The bank’s SMBC Nikko Securities Inc. unit will increase IPO headcount to at least 100 in the next two to three years from 86 in March by recruiting specialists from other brokerages, said Hideyuki Aoki, head of investment banking.
Japan’s biggest banks are boosting fee businesses as stocks rally and shrinking interest rates crimp lending income. Now ranked second among IPO managers, SMBC Nikko is regaining ground lost after its predecessor faced an accounting scandal in 2006 and ended an alliance with Citigroup Inc. in 2009. The turmoil left the firm without a single IPO deal for two years.
“We experienced two years of humiliation,” Aoki, 51, an executive officer who leads the firm’s IPO underwriting and consulting, said in an interview. “We’ll expand the business by hiring professionals, including junior and senior bankers. The IPO industry is a small world and has very well-regarded people.”
Tokyo-based SMBC Nikko trails only Nomura on Japan IPOs by transaction value so far in 2015, the highest ranking since Sumitomo Mitsui bought Nikko from Citigroup more than five years ago, according to data compiled by Bloomberg. Nomura was No. 1 in four of the past five years, the data show.

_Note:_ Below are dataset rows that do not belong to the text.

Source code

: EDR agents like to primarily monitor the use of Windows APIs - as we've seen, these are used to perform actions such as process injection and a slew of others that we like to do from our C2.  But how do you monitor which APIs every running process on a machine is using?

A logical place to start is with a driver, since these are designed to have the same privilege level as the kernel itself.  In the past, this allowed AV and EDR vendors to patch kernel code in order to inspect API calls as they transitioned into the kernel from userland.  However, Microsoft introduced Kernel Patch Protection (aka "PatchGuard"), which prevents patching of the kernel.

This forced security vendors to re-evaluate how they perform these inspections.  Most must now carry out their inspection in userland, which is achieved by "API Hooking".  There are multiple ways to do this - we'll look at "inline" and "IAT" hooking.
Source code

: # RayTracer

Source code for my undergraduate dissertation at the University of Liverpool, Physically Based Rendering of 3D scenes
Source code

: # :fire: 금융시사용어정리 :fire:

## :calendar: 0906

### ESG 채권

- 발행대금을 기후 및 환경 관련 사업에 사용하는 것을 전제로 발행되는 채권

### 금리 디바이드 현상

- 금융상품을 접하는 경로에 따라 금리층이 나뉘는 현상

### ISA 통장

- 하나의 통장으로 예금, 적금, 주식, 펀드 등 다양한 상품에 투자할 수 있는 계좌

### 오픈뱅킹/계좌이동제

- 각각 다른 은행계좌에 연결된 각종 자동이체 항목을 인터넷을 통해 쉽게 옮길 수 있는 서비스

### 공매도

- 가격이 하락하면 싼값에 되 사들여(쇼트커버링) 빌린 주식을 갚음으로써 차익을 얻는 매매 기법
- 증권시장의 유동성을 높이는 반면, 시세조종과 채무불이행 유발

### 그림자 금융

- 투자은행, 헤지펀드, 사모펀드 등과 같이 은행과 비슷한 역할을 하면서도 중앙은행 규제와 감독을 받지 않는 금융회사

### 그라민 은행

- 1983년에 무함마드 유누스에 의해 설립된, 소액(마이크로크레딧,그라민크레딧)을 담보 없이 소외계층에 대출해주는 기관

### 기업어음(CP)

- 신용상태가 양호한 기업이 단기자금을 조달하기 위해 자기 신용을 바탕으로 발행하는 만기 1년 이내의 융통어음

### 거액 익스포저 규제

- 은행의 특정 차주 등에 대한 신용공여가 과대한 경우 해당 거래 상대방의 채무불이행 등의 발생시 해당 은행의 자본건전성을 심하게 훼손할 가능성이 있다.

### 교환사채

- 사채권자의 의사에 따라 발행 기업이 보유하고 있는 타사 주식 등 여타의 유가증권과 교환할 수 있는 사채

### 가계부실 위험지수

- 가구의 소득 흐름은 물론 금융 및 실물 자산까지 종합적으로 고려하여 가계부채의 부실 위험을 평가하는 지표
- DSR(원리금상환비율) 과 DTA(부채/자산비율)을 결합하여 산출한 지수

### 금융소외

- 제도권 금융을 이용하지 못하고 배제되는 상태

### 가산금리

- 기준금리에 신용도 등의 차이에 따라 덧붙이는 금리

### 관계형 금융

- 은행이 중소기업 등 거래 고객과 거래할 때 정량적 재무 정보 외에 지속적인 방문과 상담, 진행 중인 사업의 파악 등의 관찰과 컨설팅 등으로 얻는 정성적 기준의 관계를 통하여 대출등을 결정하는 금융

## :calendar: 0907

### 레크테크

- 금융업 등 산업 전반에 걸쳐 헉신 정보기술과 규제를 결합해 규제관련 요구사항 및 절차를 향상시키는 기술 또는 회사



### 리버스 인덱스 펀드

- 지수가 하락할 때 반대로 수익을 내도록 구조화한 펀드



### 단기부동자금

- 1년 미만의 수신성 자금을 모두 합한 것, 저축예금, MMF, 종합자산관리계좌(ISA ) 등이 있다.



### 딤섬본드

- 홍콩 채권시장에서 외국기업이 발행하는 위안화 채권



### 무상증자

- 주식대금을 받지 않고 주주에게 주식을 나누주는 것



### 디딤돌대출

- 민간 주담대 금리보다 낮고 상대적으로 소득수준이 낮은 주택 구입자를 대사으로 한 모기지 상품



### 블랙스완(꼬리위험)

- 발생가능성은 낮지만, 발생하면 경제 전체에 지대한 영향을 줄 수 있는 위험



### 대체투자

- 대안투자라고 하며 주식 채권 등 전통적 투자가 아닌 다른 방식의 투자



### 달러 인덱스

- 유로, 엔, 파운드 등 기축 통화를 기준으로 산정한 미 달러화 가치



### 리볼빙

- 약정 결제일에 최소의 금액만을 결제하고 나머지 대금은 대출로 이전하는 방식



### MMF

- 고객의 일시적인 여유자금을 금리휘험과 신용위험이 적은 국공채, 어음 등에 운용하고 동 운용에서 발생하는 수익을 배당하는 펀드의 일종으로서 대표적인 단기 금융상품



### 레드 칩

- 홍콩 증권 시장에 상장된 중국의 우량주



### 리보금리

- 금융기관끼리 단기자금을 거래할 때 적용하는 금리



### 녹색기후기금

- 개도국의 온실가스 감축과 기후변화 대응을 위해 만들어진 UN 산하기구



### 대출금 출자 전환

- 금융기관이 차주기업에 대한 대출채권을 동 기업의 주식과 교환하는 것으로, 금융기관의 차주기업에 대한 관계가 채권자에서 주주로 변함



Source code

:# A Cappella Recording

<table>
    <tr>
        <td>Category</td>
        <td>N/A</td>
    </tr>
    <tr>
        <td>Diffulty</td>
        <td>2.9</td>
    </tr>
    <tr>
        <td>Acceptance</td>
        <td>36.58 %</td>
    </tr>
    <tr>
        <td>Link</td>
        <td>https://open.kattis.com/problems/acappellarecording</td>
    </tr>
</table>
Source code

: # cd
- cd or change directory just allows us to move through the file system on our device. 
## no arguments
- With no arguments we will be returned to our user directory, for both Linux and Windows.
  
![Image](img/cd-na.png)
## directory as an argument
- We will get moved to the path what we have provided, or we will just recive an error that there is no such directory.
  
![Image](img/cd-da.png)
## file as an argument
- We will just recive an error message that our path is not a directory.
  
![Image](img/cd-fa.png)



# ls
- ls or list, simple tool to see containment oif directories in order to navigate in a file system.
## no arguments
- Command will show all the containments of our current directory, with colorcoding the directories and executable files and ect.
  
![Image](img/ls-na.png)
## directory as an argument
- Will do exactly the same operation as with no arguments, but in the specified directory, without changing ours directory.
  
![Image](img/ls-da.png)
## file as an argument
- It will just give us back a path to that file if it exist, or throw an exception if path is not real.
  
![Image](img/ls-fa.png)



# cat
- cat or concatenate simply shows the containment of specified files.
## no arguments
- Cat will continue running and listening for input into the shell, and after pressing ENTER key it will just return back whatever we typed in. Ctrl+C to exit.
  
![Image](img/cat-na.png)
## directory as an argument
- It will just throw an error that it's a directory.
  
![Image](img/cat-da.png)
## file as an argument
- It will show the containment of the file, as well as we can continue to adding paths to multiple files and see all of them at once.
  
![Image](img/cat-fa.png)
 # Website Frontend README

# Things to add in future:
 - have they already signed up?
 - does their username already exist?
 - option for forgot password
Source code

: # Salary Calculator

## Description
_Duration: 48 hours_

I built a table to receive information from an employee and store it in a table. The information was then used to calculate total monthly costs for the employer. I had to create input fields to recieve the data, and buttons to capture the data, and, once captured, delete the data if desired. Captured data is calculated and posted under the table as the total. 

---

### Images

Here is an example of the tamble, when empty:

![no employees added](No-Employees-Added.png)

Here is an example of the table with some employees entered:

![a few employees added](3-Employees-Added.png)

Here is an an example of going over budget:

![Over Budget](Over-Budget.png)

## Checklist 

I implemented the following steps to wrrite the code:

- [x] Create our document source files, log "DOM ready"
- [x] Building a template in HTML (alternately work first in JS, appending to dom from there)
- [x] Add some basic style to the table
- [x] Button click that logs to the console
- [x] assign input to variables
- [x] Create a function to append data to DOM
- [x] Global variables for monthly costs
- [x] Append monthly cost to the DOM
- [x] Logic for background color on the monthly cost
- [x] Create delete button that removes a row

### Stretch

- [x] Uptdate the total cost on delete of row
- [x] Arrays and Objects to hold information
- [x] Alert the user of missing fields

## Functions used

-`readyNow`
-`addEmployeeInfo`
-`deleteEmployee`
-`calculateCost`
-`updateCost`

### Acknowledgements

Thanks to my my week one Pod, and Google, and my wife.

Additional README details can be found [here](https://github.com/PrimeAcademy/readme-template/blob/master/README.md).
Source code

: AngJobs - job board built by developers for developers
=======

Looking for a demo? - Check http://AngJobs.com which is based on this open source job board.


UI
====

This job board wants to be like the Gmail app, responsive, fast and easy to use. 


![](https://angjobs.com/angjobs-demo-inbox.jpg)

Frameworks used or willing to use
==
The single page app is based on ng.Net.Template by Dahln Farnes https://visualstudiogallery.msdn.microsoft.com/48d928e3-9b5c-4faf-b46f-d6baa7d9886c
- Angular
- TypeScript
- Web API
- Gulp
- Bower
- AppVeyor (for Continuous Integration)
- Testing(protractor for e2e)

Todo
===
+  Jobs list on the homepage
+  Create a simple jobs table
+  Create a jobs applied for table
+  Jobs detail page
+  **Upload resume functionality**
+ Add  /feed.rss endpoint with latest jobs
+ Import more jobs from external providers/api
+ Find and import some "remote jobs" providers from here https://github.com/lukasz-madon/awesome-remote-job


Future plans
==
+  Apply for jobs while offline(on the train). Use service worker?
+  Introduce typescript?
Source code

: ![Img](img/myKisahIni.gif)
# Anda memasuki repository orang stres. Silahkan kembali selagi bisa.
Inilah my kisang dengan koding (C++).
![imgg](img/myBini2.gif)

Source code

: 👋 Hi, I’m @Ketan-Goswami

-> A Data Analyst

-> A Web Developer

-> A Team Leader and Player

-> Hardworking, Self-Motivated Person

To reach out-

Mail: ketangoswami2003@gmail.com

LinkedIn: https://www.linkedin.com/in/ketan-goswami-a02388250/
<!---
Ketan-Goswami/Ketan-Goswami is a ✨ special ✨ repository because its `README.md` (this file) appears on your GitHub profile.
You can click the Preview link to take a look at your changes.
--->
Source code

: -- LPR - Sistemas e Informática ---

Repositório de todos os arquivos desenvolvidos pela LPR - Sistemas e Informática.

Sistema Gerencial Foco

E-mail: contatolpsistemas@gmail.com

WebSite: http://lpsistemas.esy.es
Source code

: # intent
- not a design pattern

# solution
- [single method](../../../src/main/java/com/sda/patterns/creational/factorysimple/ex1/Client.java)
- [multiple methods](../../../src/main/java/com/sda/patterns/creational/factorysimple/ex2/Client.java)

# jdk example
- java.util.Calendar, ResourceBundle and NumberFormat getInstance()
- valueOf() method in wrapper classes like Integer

SMBC Nikko, which arranged 13 debut share sales in Japan in the first half, aims to underwrite about 20 deals in 2015, Aoki said. It will focus on industries including artificial intelligence, biotechnology, health care and consumer, he added.
The firm is one of the lead underwriters of initial share sales by state-owned Japan Post Holdings Co. and its banking and insurance units scheduled for later this year. The government is expecting to raise as much as 2 trillion yen ($16 billion) in what would be the biggest deal of the year in Japan.
Shares of Sumitomo Mitsui tumbled 4.2 percent Wednesday, the most in 14 months, as Japanese stocks plunged on concern that a Chinese market rout is spreading. The benchmark Topix index, which reached the highest since 2007 in June, slid 3.3 percent.
SMBC Nikko formed the IPO underwriting and consulting department in March 2013 by spinning off the business from investment banking. The department started with about 70 employees and increased headcount by about 20 percent by hiring bankers and consultants from major firms including Nomura and Daiwa Securities Group Inc., said Aoki, who took his current post in March.
As Nikko Securities Co., the firm was most recently the No. 1 underwriter of Japan IPOs in 1999, according to data compiled by Bloomberg. It managed the 2.1 trillion-yen sale of NTT Docomo Inc. a year earlier.
In 2006, the revelations of accounting fraud led senior executives, including the chief executive officer, to resign. Citigroup, which had ties with Nikko since 1998, then increased its stake before selling the brokerage to Sumitomo Mitsui in 2009 in the wake of the global financial crisis. SMBC Nikko didn’t lead any IPOs in the country in 2009 and 2010, Bloomberg-compiled data show.
Some employees made it through the turmoil.
“About 20 of our bankers were here working on IPOs in 1998 when we were No. 1,” Aoki said. “They’re making the most of their experience.”